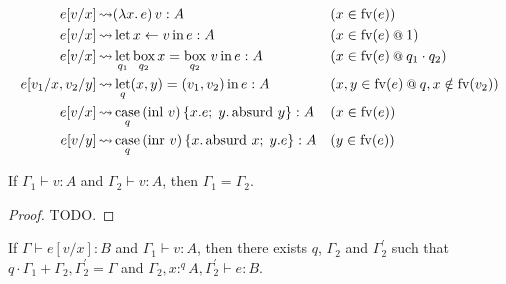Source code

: \documentclass[acmsmall,screen,nonacm]{acmart}
\makeatletter
\DeclareMathOperator{\llet}{\text{let}}
\DeclareMathOperator{\lin}{\text{in}}
\DeclareMathOperator{\case}{\text{case}}
\DeclareMathOperator{\bbox}{\text{box}}
\newcommand{\at}{\mathbin{\mbox{\small\ensuremath{@}}}}
\DeclareMathOperator{\inl}{\text{inl}}
\DeclareMathOperator{\inr}{\text{inr}}
\DeclareMathOperator{\absurd}{\text{absurd}}
\newcommand{\tee}{\vdash}
\DeclareMathOperator{\red}{\rightsquigarrow}
\makeatother
\begin{document}
\begin{align*}
  e[v/x] &\red (\lambda x.\, e)\, v : A && (x \in \mathrm{fv}(e)) \\
  e[v/x] &\red \llet x \leftarrow v \lin e : A && (x \in \mathrm{fv}(e) \at 1) \\ 
  e[v/x] &\red \llet_{q_1} \bbox_{q_2} x = \bbox_{q_2}\, v \lin e : A && (x \in \mathrm{fv}(e) \at q_1 \cdot q_2)\\
  e[v_1/x, v_2/y] &\red \llet_q (x, y) = (v_1, v_2) \lin e : A
  && (x, y \in \mathrm{fv}(e) \at q, x \notin \mathrm{fv}(v_2)) \\
  e[v/x] &\red \case_q\, (\inl\, v)\, \{x.e;\; y.\absurd \, y\} : A && (x \in \mathrm{fv}(e)) \\
  e[v/y] &\red \case_q\, (\inr\, v)\, \{x.\absurd \, x;\; y.e\} : A && (y \in \mathrm{fv}(e))
\end{align*}

\begin{lemma}
\label{lem:graded-modal-equal-contexts}
  If $\Gamma_1 \tee v : A$ and $\Gamma_2 \tee v : A$, then $\Gamma_1 = \Gamma_2$.
\end{lemma}

\begin{proof}
  TODO.
  
\end{proof}

\begin{lemma}
\label{lem:graded-modal-backward-substitution}
  If $\Gamma \tee e[v/x] : B$ and $\Gamma_1 \tee v : A$, then there exists $q$, $\Gamma_2$ and $\Gamma_2^\prime$ such that $q \cdot \Gamma_1 + \Gamma_2, \Gamma_2^\prime = \Gamma$ and $\Gamma_2, x :^q A, \Gamma_2^\prime \tee e : B$.
\end{lemma}
\end{document}
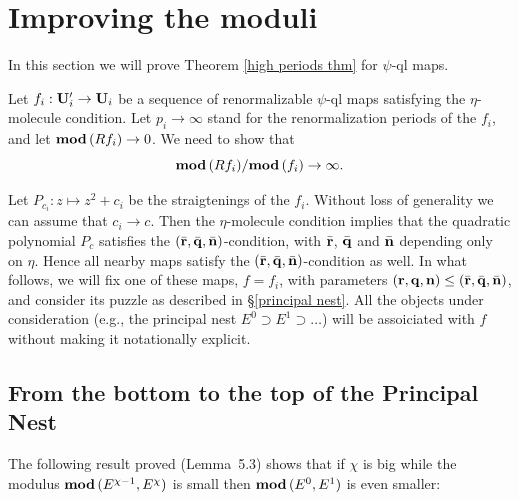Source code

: 
\section{Improving the moduli}\label{moduli}

In this section we will prove Theorem \ref{high periods thm} for $\psi$-ql maps. 

Let $f_i: \BU_i' \ra \BU_i$ be a sequence of renormalizable $\psi$-ql maps
satisfying the $\eta$-molecule condition.
Let $p_i\to \infty$ stand for the renormalization periods of the $f_i$,
and let $\psimod (R f_i)\to 0$.
We need to show that 
$$
        \psimod (R f_i)/ \psimod (f_i)\to \infty.
$$

Let $P_{c_i}: z\mapsto z^2 + c_i$ be the straigtenings of the $f_i$.
Without loss of generality we can assume that $c_i\to c$.
Then the $\eta$-molecule condition implies 
that the quadratic polynomial $P_c$ satisfies the $(\bar\r, \bar\q, \bar\n)$-condition,
with  $\bar\r$, $\bar\q$ and $\bar\n$ depending only on $\eta $.    
Hence all nearby maps satisfy the $(\bar\r, \bar\q, \bar\n)$-condition as well.  
%
In what follows, we will fix one of these maps, $f=f_i$, with parameters $(\r,\q,\n)\leq (\bar\r, \bar\q, \bar\n)$, 
and consider its puzzle as described in \S \ref{principal nest}.   
All the objects under consideration (e.g., the principal nest $E^0\supset E^1\supset\dots$)
will be assoiciated with $f$ without making it notationally explicit.




\subsection{From the bottom to the top of the Principal Nest}

The following result proved  \cite{decorations} (Lemma~5.3)  
shows that if $\chi$ is big while the modulus $\psimod(E^{\chi-1}, E^\chi)$ 
is small then  $\psimod(E^0, E^1)$ is even smaller:


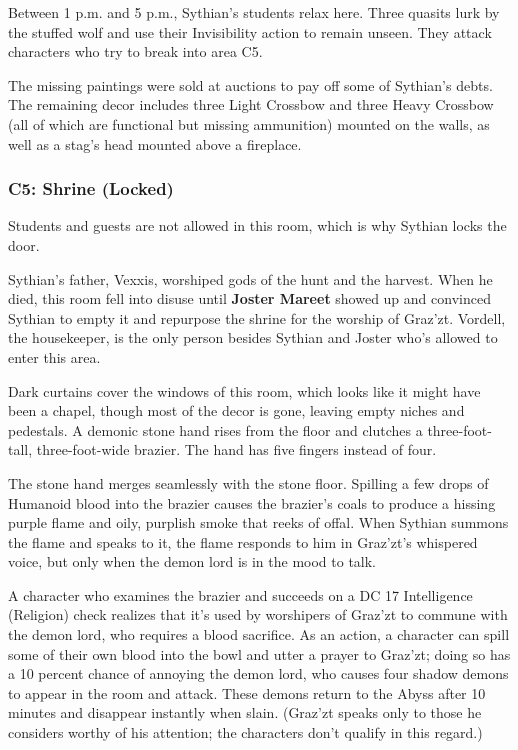 \documentclass[10pt,a4paper,twoside,bg=print,twocolumn,openany,nodeprecatedcode]{dndbook}
\begin{document}
Between 1 p.m. and 5 p.m., Sythian's students relax here. Three quasits lurk by the stuffed wolf and use their Invisibility action to remain unseen. They attack characters who try to break into area C5.

The missing paintings were sold at auctions to pay off some of Sythian's debts. The remaining decor includes three Light Crossbow and three Heavy Crossbow (all of which are functional but missing ammunition) mounted on the walls, as well as a stag's head mounted above a fireplace.

\subsubsection{C5: Shrine (Locked)}
Students and guests are not allowed in this room, which is why Sythian locks the door.

Sythian's father, Vexxis, worshiped gods of the hunt and the harvest. When he died, this room fell into disuse until \textbf{Joster Mareet} showed up and convinced Sythian to empty it and repurpose the shrine for the worship of Graz'zt. Vordell, the housekeeper, is the only person besides Sythian and Joster who's allowed to enter this area.

\begin{DndReadAloud}{}
Dark curtains cover the windows of this room, which looks like it might have been a chapel, though most of the decor is gone, leaving empty niches and pedestals. A demonic stone hand rises from the floor and clutches a three-foot-tall, three-foot-wide brazier. The hand has five fingers instead of four.

\end{DndReadAloud}

The stone hand merges seamlessly with the stone floor. Spilling a few drops of Humanoid blood into the brazier causes the brazier's coals to produce a hissing purple flame and oily, purplish smoke that reeks of offal. When Sythian summons the flame and speaks to it, the flame responds to him in Graz'zt's whispered voice, but only when the demon lord is in the mood to talk.

A character who examines the brazier and succeeds on a DC 17 Intelligence (Religion) check realizes that it's used by worshipers of Graz'zt to commune with the demon lord, who requires a blood sacrifice. As an action, a character can spill some of their own blood into the bowl and utter a prayer to Graz'zt; doing so has a 10 percent chance of annoying the demon lord, who causes four shadow demons to appear in the room and attack. These demons return to the Abyss after 10 minutes and disappear instantly when slain. (Graz'zt speaks only to those he considers worthy of his attention; the characters don't qualify in this regard.)
\end{document}
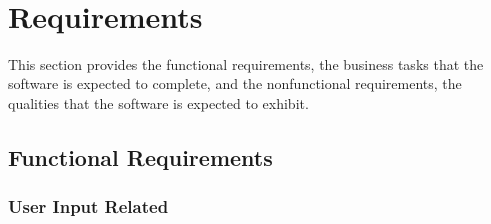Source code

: \documentclass[12pt]{article}
\begin{document}
~\newpage
\section{Requirements}

This section provides the functional requirements, the business tasks that the software is expected to complete, and the nonfunctional requirements, the qualities that the software is expected to exhibit.

\subsection{Functional Requirements}

\subsubsection{User Input Related}
\end{document}
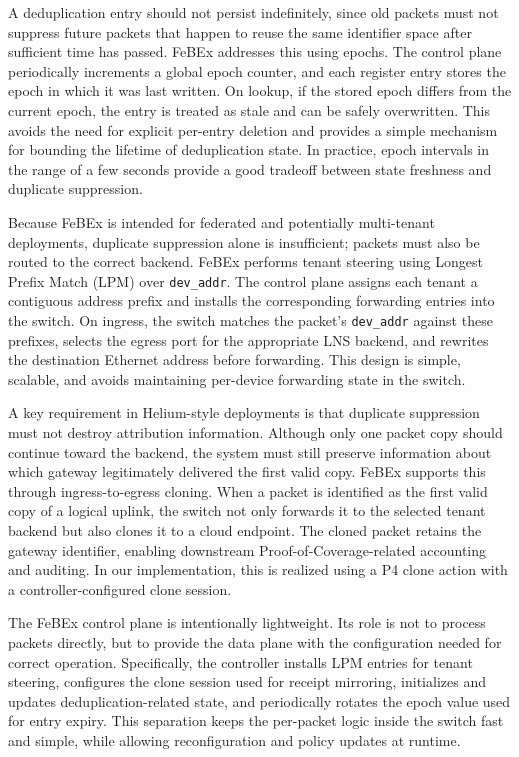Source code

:A deduplication entry should not persist indefinitely, since old packets must not suppress future packets that happen to reuse the same identifier space after sufficient time has passed. FeBEx addresses this using epochs. The control plane periodically increments a global epoch counter, and each register entry stores the epoch in which it was last written. On lookup, if the stored epoch differs from the current epoch, the entry is treated as stale and can be safely overwritten. This avoids the need for explicit per-entry deletion and provides a simple mechanism for bounding the lifetime of deduplication state. In practice, epoch intervals in the range of a few seconds provide a good tradeoff between state freshness and duplicate suppression.

Because FeBEx is intended for federated and potentially multi-tenant deployments, duplicate suppression alone is insufficient; packets must also be routed to the correct backend. FeBEx performs tenant steering using Longest Prefix Match (LPM) over \texttt{dev\_addr}. The control plane assigns each tenant a contiguous address prefix and installs the corresponding forwarding entries into the switch. On ingress, the switch matches the packet's \texttt{dev\_addr} against these prefixes, selects the egress port for the appropriate LNS backend, and rewrites the destination Ethernet address before forwarding. This design is simple, scalable, and avoids maintaining per-device forwarding state in the switch.

A key requirement in Helium-style deployments is that duplicate suppression must not destroy attribution information. Although only one packet copy should continue toward the backend, the system must still preserve information about which gateway legitimately delivered the first valid copy. FeBEx supports this through ingress-to-egress cloning. When a packet is identified as the first valid copy of a logical uplink, the switch not only forwards it to the selected tenant backend but also clones it to a cloud endpoint. The cloned packet retains the gateway identifier, enabling downstream Proof-of-Coverage-related accounting and auditing. In our implementation, this is realized using a P4 clone action with a controller-configured clone session.

The FeBEx control plane is intentionally lightweight. Its role is not to process packets directly, but to provide the data plane with the configuration needed for correct operation. Specifically, the controller installs LPM entries for tenant steering, configures the clone session used for receipt mirroring, initializes and updates deduplication-related state, and periodically rotates the epoch value used for entry expiry. This separation keeps the per-packet logic inside the switch fast and simple, while allowing reconfiguration and policy updates at runtime.

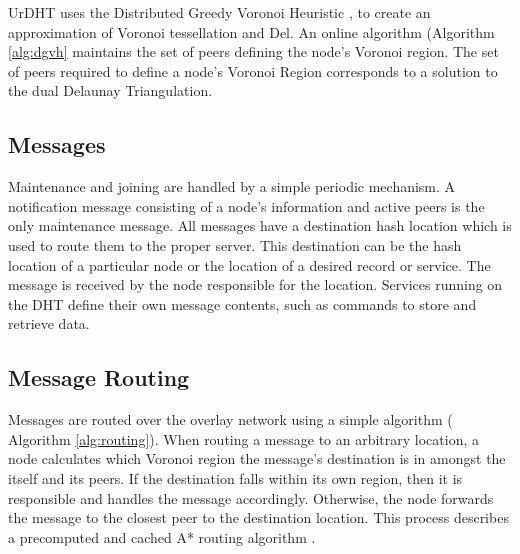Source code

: UrDHT uses the Distributed Greedy Voronoi Heuristic \cite{dgvh}, to create an approximation of Voronoi tessellation and Del. 
An online algorithm (Algorithm \ref{alg:dgvh} maintains the set of peers defining the node's Voronoi region. The set of peers required to define a node's Voronoi Region corresponds to a solution to the dual Delaunay Triangulation.


%


\subsection{Messages}
Maintenance and joining are handled by a simple periodic mechanism. A notification message consisting of a node's information and active peers is the only maintenance message. All messages have a destination hash location which is used to route them to the proper server. This destination can be the hash location of a particular node or the location of a desired record or service.  The message is received by the node responsible for the location. Services running on the DHT define their own message contents, such as commands to store and retrieve data.

\subsection{Message Routing}
Messages are routed over the overlay network using a simple algorithm ( Algorithm \ref{alg:routing}). 
When routing a message to an arbitrary location, a node calculates which Voronoi region the message's destination is in amongst the itself and its peers. If the destination falls within its own region, then it is responsible and handles the message accordingly. Otherwise, the node forwards the message to the closest peer to the destination location. This process describes a precomputed and cached A* routing  algorithm \cite{astar} .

**Task to complete**
Starting at the line that has "In this section" and ending at the line that has "and let $\psimod (R f_i)\to 0$.", please write out the lines above exactly, leaving out all others.

**Output below**
In this section we will prove Theorem \ref{high periods thm} for $\psi$-ql maps. 

Let $f_i: \BU_i' \ra \BU_i$ be a sequence of renormalizable $\psi$-ql maps
satisfying the $\eta$-molecule condition.
Let $p_i\to \infty$ stand for the renormalization periods of the $f_i$,
and let $\psimod (R f_i)\to 0$.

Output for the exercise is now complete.